“Thanks for coming with me,” said Trev. “Sorry we couldn’t close the deal.” His voice was tired then, and a touch disappointed. He was thinking wistfully about the four straight days we’d just spent hunting moose, of two different bulls we’d sent crashing through the brush without getting a shot, their horns musical – like woodblocks – as they slammed against the aspen whips. He was thinking about a three hour ride home, of having to get up the next day at 4 a.m. for work, of telling people, nope, I didn’t get a moose; in fact, it’s not as easy as shooting a cow.
The truck engine purred easily, heat on full bore to take a day’s worth of chill out of our bones. We were driving down the Victory Bog road at dusk. Here and there, headlights appeared from openings in the alders as other hunters emerged from the bush to head for home. A pickup passed us with moose horns hanging off the tailgate, the truck bed an unnatural tangle of limbs and cloven hooves.
Most of us are raised to believe that hard work and stick-to-itiveness can pretty much deliver whatever we want. This ethos is everywhere – in children’s books, in sit-com plots, in the little quotes that appear randomly at the top of your Gmail inbox. It’s expressed in the very homes we live in, in the ambition that created roads that bisect places like the Victory Bog – a miserably beautiful pastiche of fir flat and sponge swamp.
And yet no amount of can-do spirit can guarantee a filled game tag. This fact is what both draws people to and repels people away from hunting. Effort does not necessarily equal success. In the same way that a good baseball player only hits 3 out of 10 pitches, in the same way that a card player, no matter how skilled, still looses more often than he wins, the fair chase hunter is at the mercy of fate, of luck, of simple math.
Those who are repelled by the fickle nature of the pursuit soon find other ways of securing protein for their diet. Those who stick with it need to feel worth in the act of hunting itself. Traipsing through cedar swamps, over hardwood ridges, and up and down rock faces is mundane, self-forgetting work. If you’re open to it, there’s great value here. There’s also humility to be gained in putting total effort into something and coming away empty handed. It’s all there in the poetic record – Rilke’s assertions spring to mind that man grows by being defeated, decisively, by constantly greater things.

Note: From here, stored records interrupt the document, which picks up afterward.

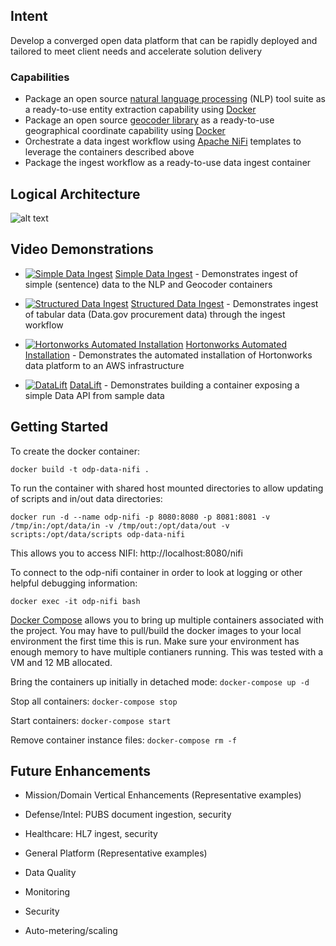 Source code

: ## Intent
Develop a converged open data platform that can be rapidly deployed and tailored to meet client needs and accelerate solution delivery

### Capabilities
* Package an open source [natural language processing](http://stanfordnlp.github.io/CoreNLP) (NLP) tool suite as a ready-to-use entity extraction capability using [Docker](https://www.docker.com/)
* Package an open source [geocoder library](https://github.com/foursquare/fsqio/tree/master/src/jvm/io/fsq/twofishes) as a ready-to-use geographical coordinate capability using [Docker](https://www.docker.com/)
* Orchestrate a data ingest workflow using [Apache NiFi](https://nifi.apache.org/) templates to leverage the containers described above
* Package the ingest workflow as a ready-to-use data ingest container

## Logical Architecture

![alt text](https://github.boozallencsn.com/odp/odp-data-nifi/raw/master/docs/images/logical_arch.png "Logical Architecture")

## Video Demonstrations

* [![Simple Data Ingest](https://github.boozallencsn.com/odp/odp-data-nifi/raw/master/docs/images/mp4.png)](https://boozallen.sharepoint.com/sites/odp/_layouts/15/guestaccess.aspx?guestaccesstoken=enS43rGKOw6dbpitDwPpWXMHnML8HEJ7xAXsv%2bH%2bAww%3d&docid=2_07a94a74ec6db40bdb38176825dcc45b5&rev=1) [Simple Data Ingest](https://boozallen.sharepoint.com/sites/odp/_layouts/15/guestaccess.aspx?guestaccesstoken=enS43rGKOw6dbpitDwPpWXMHnML8HEJ7xAXsv%2bH%2bAww%3d&docid=2_07a94a74ec6db40bdb38176825dcc45b5&rev=1) - Demonstrates ingest of simple (sentence) data to the NLP and Geocoder containers 


* [![Structured Data Ingest](https://github.boozallencsn.com/odp/odp-data-nifi/raw/master/docs/images/mp4.png)](https://boozallen.sharepoint.com/sites/odp/_layouts/15/guestaccess.aspx?guestaccesstoken=2KPzvfVftMo7do9gT%2fhOzaLZnLLcf4QfevtvCZ3Dafc%3d&docid=2_00f91239c983b4ee78efb8072eaf97a5f&rev=1) [Structured Data Ingest](https://boozallen.sharepoint.com/sites/odp/_layouts/15/guestaccess.aspx?guestaccesstoken=2KPzvfVftMo7do9gT%2fhOzaLZnLLcf4QfevtvCZ3Dafc%3d&docid=2_00f91239c983b4ee78efb8072eaf97a5f&rev=1) - Demonstrates ingest of tabular data (Data.gov procurement data) through the ingest workflow

* [![Hortonworks Automated Installation](https://github.boozallencsn.com/odp/odp-data-nifi/raw/master/docs/images/mp4.png)](https://boozallen.sharepoint.com/sites/odp/_layouts/15/guestaccess.aspx?guestaccesstoken=k2xNHndHNwDWUSFMNmH2Zkr%2fnEZHwVdJGBDVmIXUulk%3d&docid=2_0f20a80647fac4d6ba7555cd94559394d&rev=1) [Hortonworks Automated Installation](https://boozallen.sharepoint.com/sites/odp/_layouts/15/guestaccess.aspx?guestaccesstoken=k2xNHndHNwDWUSFMNmH2Zkr%2fnEZHwVdJGBDVmIXUulk%3d&docid=2_0f20a80647fac4d6ba7555cd94559394d&rev=1) - Demonstrates the automated installation of Hortonworks data platform to an AWS infrastructure

* [![DataLift](https://github.boozallencsn.com/odp/odp-data-nifi/raw/master/docs/images/youtube.png)](https://www.youtube.com/watch?v=IwQqHO4dZHM) [DataLift](https://www.youtube.com/watch?v=IwQqHO4dZHM) - Demonstrates building a container exposing a simple Data API from sample data


## Getting Started

To create the docker container:
```
docker build -t odp-data-nifi .
```

To run the container with shared host mounted directories to allow updating of scripts and in/out data directories:
```
docker run -d --name odp-nifi -p 8080:8080 -p 8081:8081 -v /tmp/in:/opt/data/in -v /tmp/out:/opt/data/out -v scripts:/opt/data/scripts odp-data-nifi
```

This allows you to access NIFI:
http://localhost:8080/nifi

To connect to the odp-nifi container in order to look at logging or other helpful debugging information:
```
docker exec -it odp-nifi bash
```

[Docker Compose](https://docs.docker.com/compose/install/) allows you to bring up multiple containers associated with the project.  You may have to pull/build the docker images to your local environment the first time this is run.  Make sure your environment has enough memory to have multiple contianers running.  This was tested with a VM and 12 MB allocated.

Bring the containers up initially in detached mode: `docker-compose up -d`

Stop all containers: `docker-compose stop`

Start containers: `docker-compose start`

Remove container instance files: `docker-compose rm -f`

## Future Enhancements

* Mission/Domain Vertical Enhancements (Representative examples)
 * Defense/Intel: PUBS document ingestion, security
 * Healthcare: HL7 ingest, security

* General Platform (Representative examples)
 * Data Quality
 * Monitoring
 * Security
 * Auto-metering/scaling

It’s one thing to make mildly philosophical proclamations in a blog, it’s another to try to come up with something to say that will make your kid brother feel like he didn’t let himself or anyone else down by not getting a moose.
“I couldn’t think of a better way to spend four days,” I told Trev, then added: “we’ll fill the freezer during deer season.” I meant every word. I pushed my seat back and threw a boot up on the dashboard – on the radio a country singer was singing about getting on with his life. As we left the bog, a bobcat darted onto the road, then wisped back into the understory as quickly as she’d appeared.